SEA: Learning to Rank


Details
This SEA will be all about ranking. We have two amazing speakers lined up: Thorsten Joachims from Cornell University and Raviteja Anantha from Apple.
*** IMPORTANT: Make sure to (1) attend the meetup on the meetup page and (2) ensure you receive emails from Meetup. Shortly before the event we will send you the Zoom link and password to attend, as well as the info you need to log in via the browser (if your organisation does not allow you to install Zoom). You will only receive this if you have done both these steps. ***
** 17:00 - 17:30 CET - Thorsten Joachims, Cornell University **
Title: Fair Ranking with Biased Data
Abstract: Search engines and recommender systems have become the dominant matchmaker for a wide range of human endeavors -- from online retail to finding romantic partners. Consequently, they carry immense power in shaping markets and allocating opportunity to the participants. In this talk, I will discuss how the machine learning algorithms underlying these system can produce unfair ranking policies for both exogenous and endogenous reasons. Exogenous reasons often manifest themselves as biases in the training data, which then get reflected in the learned ranking policy and lead to rich-get-richer dynamics. But even when trained with unbiased data, reasons endogenous to the algorithms can lead to unfair or undesirable allocation of opportunity. To overcome these challenges, I will present new machine learning algorithms that directly address both endogenous and exogenous unfairness.

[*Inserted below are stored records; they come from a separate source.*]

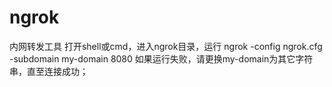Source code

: # ngrok
内网转发工具
打开shell或cmd，进入ngrok目录，运行 ngrok -config ngrok.cfg -subdomain my-domain 8080 如果运行失败，请更换my-domain为其它字符串，直至连接成功；
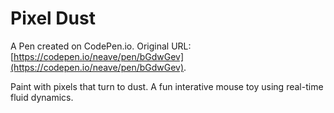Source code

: # Pixel Dust

A Pen created on CodePen.io. Original URL: [https://codepen.io/neave/pen/bGdwGev](https://codepen.io/neave/pen/bGdwGev).

Paint with pixels that turn to dust. A fun interative mouse toy using real-time fluid dynamics.

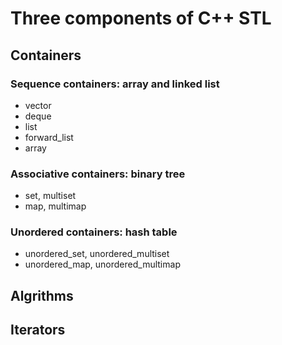 # Three components of C++ STL
## Containers
### Sequence containers: array and linked list
* vector
* deque
* list
* forward_list
* array
### Associative containers: binary tree
* set, multiset
* map, multimap
### Unordered containers: hash table
* unordered_set, unordered_multiset
* unordered_map, unordered_multimap
## Algrithms
## Iterators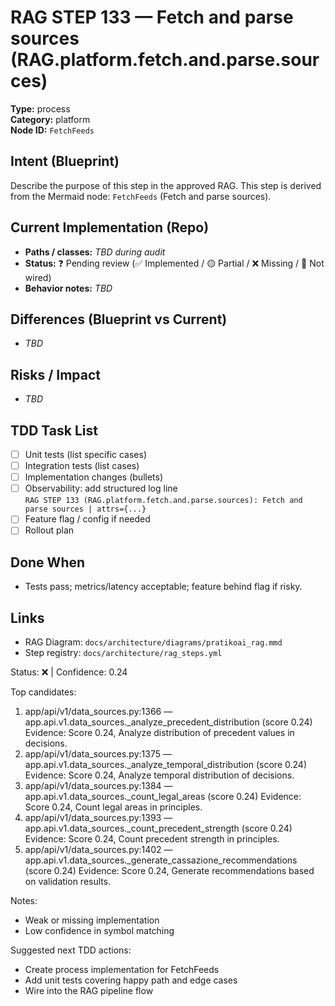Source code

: # RAG STEP 133 — Fetch and parse sources (RAG.platform.fetch.and.parse.sources)

**Type:** process  
**Category:** platform  
**Node ID:** `FetchFeeds`

## Intent (Blueprint)
Describe the purpose of this step in the approved RAG. This step is derived from the Mermaid node: `FetchFeeds` (Fetch and parse sources).

## Current Implementation (Repo)
- **Paths / classes:** _TBD during audit_
- **Status:** ❓ Pending review (✅ Implemented / 🟡 Partial / ❌ Missing / 🔌 Not wired)
- **Behavior notes:** _TBD_

## Differences (Blueprint vs Current)
- _TBD_

## Risks / Impact
- _TBD_

## TDD Task List
- [ ] Unit tests (list specific cases)
- [ ] Integration tests (list cases)
- [ ] Implementation changes (bullets)
- [ ] Observability: add structured log line  
  `RAG STEP 133 (RAG.platform.fetch.and.parse.sources): Fetch and parse sources | attrs={...}`
- [ ] Feature flag / config if needed
- [ ] Rollout plan

## Done When
- Tests pass; metrics/latency acceptable; feature behind flag if risky.

## Links
- RAG Diagram: `docs/architecture/diagrams/pratikoai_rag.mmd`
- Step registry: `docs/architecture/rag_steps.yml`


<!-- AUTO-AUDIT:BEGIN -->
Status: ❌  |  Confidence: 0.24

Top candidates:
1) app/api/v1/data_sources.py:1366 — app.api.v1.data_sources._analyze_precedent_distribution (score 0.24)
   Evidence: Score 0.24, Analyze distribution of precedent values in decisions.
2) app/api/v1/data_sources.py:1375 — app.api.v1.data_sources._analyze_temporal_distribution (score 0.24)
   Evidence: Score 0.24, Analyze temporal distribution of decisions.
3) app/api/v1/data_sources.py:1384 — app.api.v1.data_sources._count_legal_areas (score 0.24)
   Evidence: Score 0.24, Count legal areas in principles.
4) app/api/v1/data_sources.py:1393 — app.api.v1.data_sources._count_precedent_strength (score 0.24)
   Evidence: Score 0.24, Count precedent strength in principles.
5) app/api/v1/data_sources.py:1402 — app.api.v1.data_sources._generate_cassazione_recommendations (score 0.24)
   Evidence: Score 0.24, Generate recommendations based on validation results.

Notes:
- Weak or missing implementation
- Low confidence in symbol matching

Suggested next TDD actions:
- Create process implementation for FetchFeeds
- Add unit tests covering happy path and edge cases
- Wire into the RAG pipeline flow
<!-- AUTO-AUDIT:END -->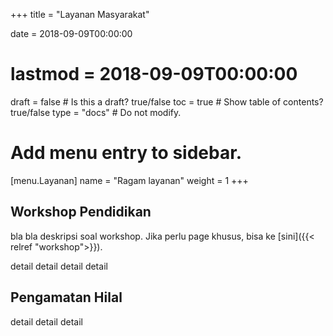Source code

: +++
title = "Layanan Masyarakat"

date = 2018-09-09T00:00:00
# lastmod = 2018-09-09T00:00:00

draft = false  # Is this a draft? true/false
toc = true  # Show table of contents? true/false
type = "docs"  # Do not modify.

# Add menu entry to sidebar.
[menu.Layanan]
  name = "Ragam layanan"
  weight = 1
+++

## Workshop Pendidikan

bla bla deskripsi soal workshop. Jika perlu page khusus, bisa ke [sini]({{< relref "workshop">}}).

detail detail detail detail

## Pengamatan Hilal

detail detail detail
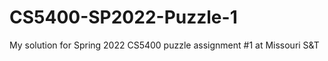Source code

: # CS5400-SP2022-Puzzle-1
My solution for Spring 2022 CS5400 puzzle assignment #1 at Missouri S&amp;T
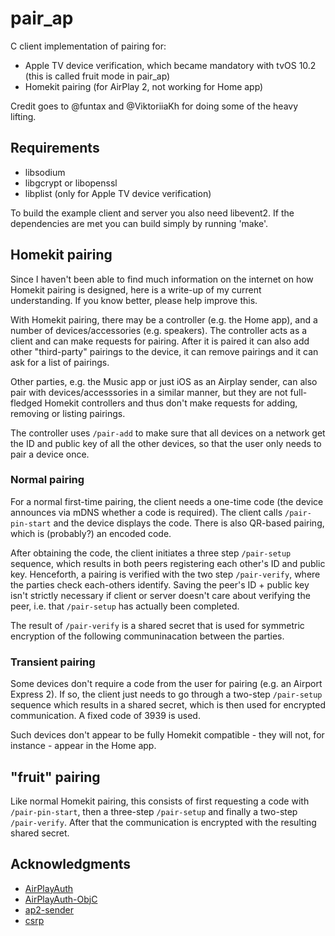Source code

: # pair_ap
C client implementation of pairing for:
* Apple TV device verification, which became mandatory with tvOS 10.2 (this is
  called fruit mode in pair_ap)
* Homekit pairing (for AirPlay 2, not working for Home app)

Credit goes to @funtax and @ViktoriiaKh for doing some of the heavy lifting.
## Requirements
- libsodium
- libgcrypt or libopenssl
- libplist (only for Apple TV device verification)

To build the example client and server you also need libevent2. If the
dependencies are met you can build simply by running 'make'.

## Homekit pairing
Since I haven't been able to find much information on the internet on how
Homekit pairing is designed, here is a write-up of my current understanding. If
you know better, please help improve this.

With Homekit pairing, there may be a controller (e.g. the Home app), and a
number of devices/accessories (e.g. speakers). The controller acts as a client
and can make requests for pairing. After it is paired it can also add other
"third-party" pairings to the device, it can remove pairings and it can ask for
a list of pairings.

Other parties, e.g. the Music app or just iOS as an Airplay sender, can also
pair with devices/accesssories in a similar manner, but they are not full-
fledged Homekit controllers and thus don't make requests for adding, removing
or listing pairings.

The controller uses `/pair-add` to make sure that all devices on a network get
the ID and public key of all the other devices, so that the user only needs to
pair a device once.

### Normal pairing
For a normal first-time pairing, the client needs a one-time code (the device
announces via mDNS whether a code is required). The client calls
`/pair-pin-start` and the device displays the code. There is also QR-based
pairing, which is (probably?) an encoded code.

After obtaining the code, the client initiates a three step `/pair-setup`
sequence, which results in both peers registering each other's ID and public
key. Henceforth, a pairing is verified with the two step `/pair-verify`, where
the parties check each-others identify. Saving the peer's ID + public key isn't
strictly necessary if client or server doesn't care about verifying the peer,
i.e. that `/pair-setup` has actually been completed.

The result of `/pair-verify` is a shared secret that is used for symmetric
encryption of the following communinacation between the parties.

### Transient pairing
Some devices don't require a code from the user for pairing (e.g. an Airport
Express 2). If so, the client just needs to go through a two-step `/pair-setup`
sequence which results in a shared secret, which is then used for encrypted
communication. A fixed code of 3939 is used.

Such devices don't appear to be fully Homekit compatible - they will not, for
instance - appear in the Home app.

## "fruit" pairing
Like normal Homekit pairing, this consists of first requesting a code with
`/pair-pin-start`, then a three-step `/pair-setup` and finally a two-step
`/pair-verify`. After that the communication is encrypted with the resulting
shared secret.


## Acknowledgments
- [AirPlayAuth](https://github.com/funtax/AirPlayAuth)
- [AirPlayAuth-ObjC](https://github.com/ViktoriiaKh/AirPlayAuth-ObjC)
- [ap2-sender](https://github.com/ViktoriiaKh/ap2-sender)
- [csrp](https://github.com/cocagne/csrp)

** 17:30 - 18:00 CET - Raviteja Anantha, Apple **
Title: Learning to Rank Intents in Voice Assistants
Abstract: Voice Assistants aim to fulfill user requests by choosing the best intent from multiple options generated by its Automated Speech Recognition and Natural Language Understanding sub-systems. However, voice assistants do not always produce the expected results. This can happen because voice assistants choose from ambiguous intents—user-specific or domain-specific contextual information reduces the ambiguity of the user request. Additionally the user information-state can be leveraged to understand how relevant/executable a specific intent is for a user request. In this work, we propose a novel Energy-based model for the intent ranking task, where we learn an affinity metric and model the trade-off between extracted meaning from speech utterances and relevance/executability aspects of the intent. Furthermore we present a Multisource Denoising Autoencoder based pretraining that is capable of learning fused representations of data from multiple sources. We empirically show our approach outperforms existing state of the art methods by reducing the error-rate by 3.8%, which in turn reduces ambiguity and eliminates undesired dead-ends leading to better user experience. Finally, we evaluate the robustness of our algorithm on the intent ranking task and show our algorithm improves the robustness by 33.3%.
After the two talks we will leave the Zoom call open for another half an hour, for any remaining questions. This always results in a nice discussion!